Para dar alguma coerência ao título desta postagem, faço aqui uma reflexão de que precisamos considerar os sujeitos da informação. E tais sujeitos poderiam ser divididos em três categorias. Os primeiros seriam os ditos profissionais da informação, que englobaria os arquivistas, mas não apenas estes, desde os já atuantes no mundo acadêmico ou no mercado empresarial, mas também os estudantes, graduandos, pós-graduandos… Um segundo sujeito seria aquele que hoje demanda a informação para suas atividades, por mais diversas que sejam. O usuário do arquivo, o pesquisador, o funcionário de uma empresa que faz uso de uma informação registrada em diferentes suportes para que possa desempenhar suas tarefas, para que possa tomar decisões, para que possa comprovar uma ação… Um terceiro sujeito, apesar de ser considerado no presente, não faz hoje uso do arquivo. Não demanda no momento as informações registradas e, quando demandar, os suportes poderão ser bem diferentes dos existentes. Seria o sujeito do amanhã. Aquele para o qual hoje pensamos na preservação de longo prazo. Obviamente esse sujeito pode ser uma pessoa física, uma instituição, uma entidade pública, uma comunidade em busca de sua história.
Em minha monografia de conclusão de curso dediquei algumas linhas numa reflexão sobre o sujeito. Compartilho com vocês. Cliquem aqui ou aqui.
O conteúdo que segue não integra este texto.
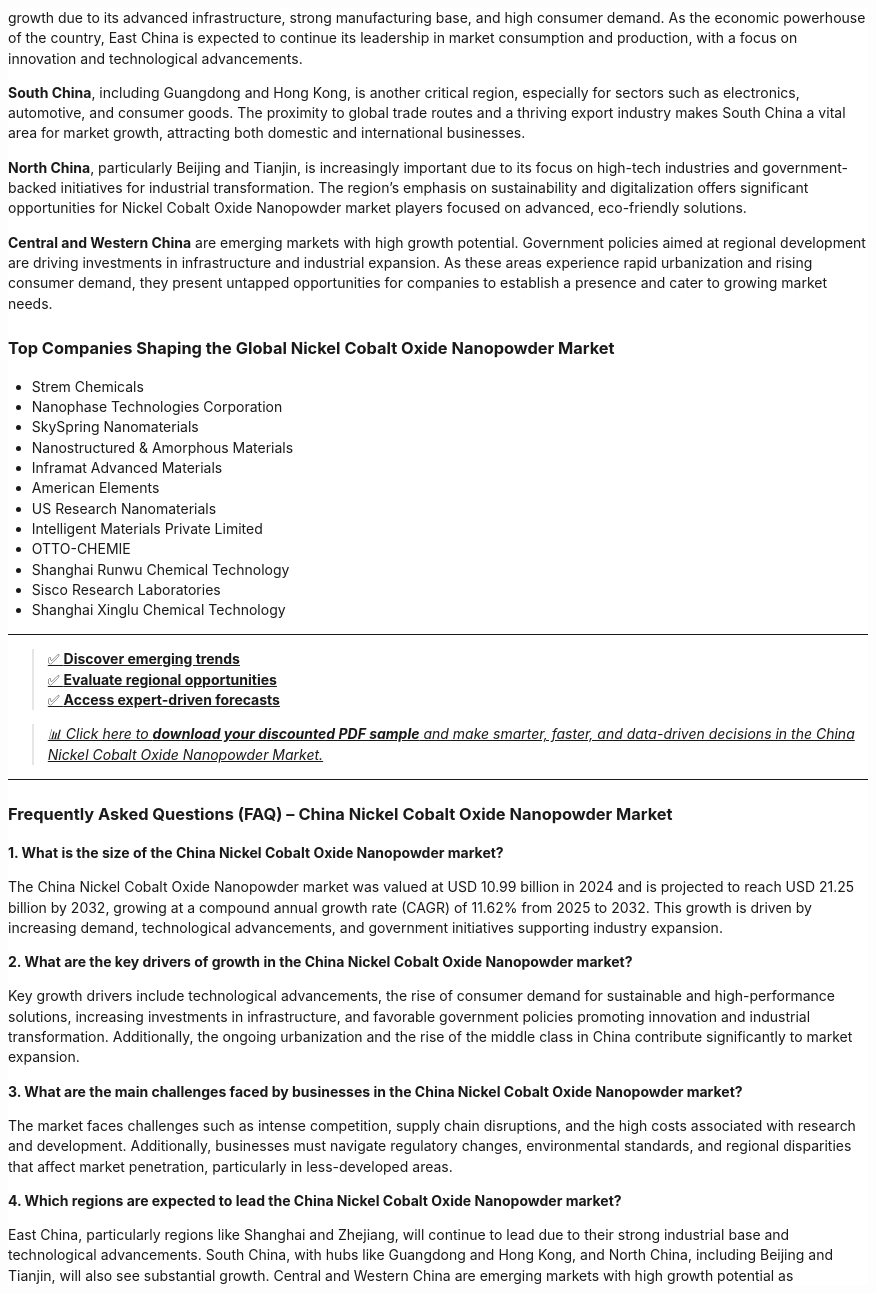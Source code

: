 growth due to its advanced infrastructure, strong manufacturing base, and high consumer demand. As the economic powerhouse of the country, East China is expected to continue its leadership in market consumption and production, with a focus on innovation and technological advancements.</p><p class="" data-start="801" data-end="1129"><strong data-start="801" data-end="816">South China</strong>, including Guangdong and Hong Kong, is another critical region, especially for sectors such as electronics, automotive, and consumer goods. The proximity to global trade routes and a thriving export industry makes South China a vital area for market growth, attracting both domestic and international businesses.</p><p class="" data-start="1131" data-end="1474"><strong data-start="1131" data-end="1146">North China</strong>, particularly Beijing and Tianjin, is increasingly important due to its focus on high-tech industries and government-backed initiatives for industrial transformation. The region&rsquo;s emphasis on sustainability and digitalization offers significant opportunities for Nickel Cobalt Oxide Nanopowder market players focused on advanced, eco-friendly solutions.</p><p class="" data-start="1476" data-end="1854"><strong data-start="1476" data-end="1505">Central and Western China</strong> are emerging markets with high growth potential. Government policies aimed at regional development are driving investments in infrastructure and industrial expansion. As these areas experience rapid urbanization and rising consumer demand, they present untapped opportunities for companies to establish a presence and cater to growing market needs.</p><p class="" data-start="1856" data-end="2046"><h3>Top Companies Shaping the Global Nickel Cobalt Oxide Nanopowder Market </h3><ul><li>Strem Chemicals</li><li>Nanophase Technologies Corporation</li><li>SkySpring Nanomaterials</li><li>Nanostructured & Amorphous Materials</li><li>Inframat Advanced Materials</li><li>American Elements</li><li>US Research Nanomaterials</li><li>Intelligent Materials Private Limited</li><li>OTTO-CHEMIE</li><li>Shanghai Runwu Chemical Technology</li><li>Sisco Research Laboratories</li><li>Shanghai Xinglu Chemical Technology</li></ul></p><hr /><blockquote><p><a href="https://www.marketresearchintellect.com/ask-for-discount/?rid=961712&amp;utm_source=Github-China&amp;utm_medium=041">✅ <strong data-start="617" data-end="645">Discover emerging trends</strong></a><br data-start="645" data-end="648" /><a href="https://www.marketresearchintellect.com/ask-for-discount/?rid=961712&amp;utm_source=Github-China&amp;utm_medium=041"> ✅ <strong data-start="650" data-end="685">Evaluate regional opportunities</strong></a><br data-start="685" data-end="688" /><a href="https://www.marketresearchintellect.com/ask-for-discount/?rid=961712&amp;utm_source=Github-China&amp;utm_medium=041"> ✅ <strong data-start="690" data-end="724">Access expert-driven forecasts</strong></a></p></blockquote><blockquote><p class="" data-start="728" data-end="864"><a href="https://www.marketresearchintellect.com/ask-for-discount/?rid=961712&amp;utm_source=Github-China&amp;utm_medium=041"><em>📊 Click&nbsp;here to <strong data-start="746" data-end="785">download your discounted PDF sample</strong> and make smarter, faster, and data-driven decisions in the China Nickel Cobalt Oxide Nanopowder Market.</em></a></p></blockquote><hr /><h3 class="" data-start="169" data-end="229"><strong data-start="173" data-end="229">Frequently Asked Questions (FAQ) &ndash; China Nickel Cobalt Oxide Nanopowder Market</strong></h3><p class="" data-start="231" data-end="601"><strong data-start="231" data-end="280">1. What is the size of the China Nickel Cobalt Oxide Nanopowder market?</strong></p><p class="" data-start="231" data-end="601">The China Nickel Cobalt Oxide Nanopowder market was valued at USD 10.99 billion in 2024 and is projected to reach USD 21.25 billion by 2032, growing at a compound annual growth rate (CAGR) of 11.62% from 2025 to 2032. This growth is driven by increasing demand, technological advancements, and government initiatives supporting industry expansion.</p><p class="" data-start="603" data-end="1058"><strong data-start="603" data-end="670">2. What are the key drivers of growth in the China Nickel Cobalt Oxide Nanopowder market?</strong></p><p class="" data-start="603" data-end="1058">Key growth drivers include technological advancements, the rise of consumer demand for sustainable and high-performance solutions, increasing investments in infrastructure, and favorable government policies promoting innovation and industrial transformation. Additionally, the ongoing urbanization and the rise of the middle class in China contribute significantly to market expansion.</p><p class="" data-start="1060" data-end="1466"><strong data-start="1060" data-end="1141">3. What are the main challenges faced by businesses in the China Nickel Cobalt Oxide Nanopowder market?</strong></p><p class="" data-start="1060" data-end="1466">The market faces challenges such as intense competition, supply chain disruptions, and the high costs associated with research and development. Additionally, businesses must navigate regulatory changes, environmental standards, and regional disparities that affect market penetration, particularly in less-developed areas.</p><p class="" data-start="1468" data-end="1949"><strong data-start="1468" data-end="1532">4. Which regions are expected to lead the China Nickel Cobalt Oxide Nanopowder market?</strong></p><p class="" data-start="1468" data-end="1949">East China, particularly regions like Shanghai and Zhejiang, will continue to lead due to their strong industrial base and technological advancements. South China, with hubs like Guangdong and Hong Kong, and North China, including Beijing and Tianjin, will also see substantial growth. Central and Western China are emerging markets with high growth potential as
PLC 41 e o perigo da inação
Não poderia deixar de destacar também a excelente palestra do Ouvidor Geral da Controladoria Geral da União (CGU), José Eduardo Romão, que discursou de forma clara, objetiva e realista sobre o Projeto de Lei da Câmara (PLC) n° 41 de 2010, conhecida como a Lei Geral de Acesso à Informação.
O Projeto de Lei que hoje tramita no Senado, visa regular “o acesso a informações previsto no inciso XXXIII do art. 5º, no inciso II do § 3º do art. 37 e no § 2º do art. 216 da Constituição Federal”. As observações feitas por José Romão mostraram que, embora a regulamentação seja imprescindível para consolidação de um Estado Democrático de Direito, o texto que tende a ser aprovado traz alguns aspectos de ordem prática (de aplicação efetiva, de cumprimento da lei, do dia-a-dia) que fogem a nossa realidade. Espero que o Arquivo Nacional, através de seu atual (e de longa data) presidente, se posicione dentro de sua prerrogativa para que a lei seja exeqüível e pare de se preocupar em treinar seu portunhol em público (ponto no mínimo incômodo do seminário). Assim também espero que os professores presentes (e alunos, por que não?) discutam o tema, uma vez que é essencial a participação dos arquivistas nessa questão.
A passividade limita a transparência e contribui com a opacidade.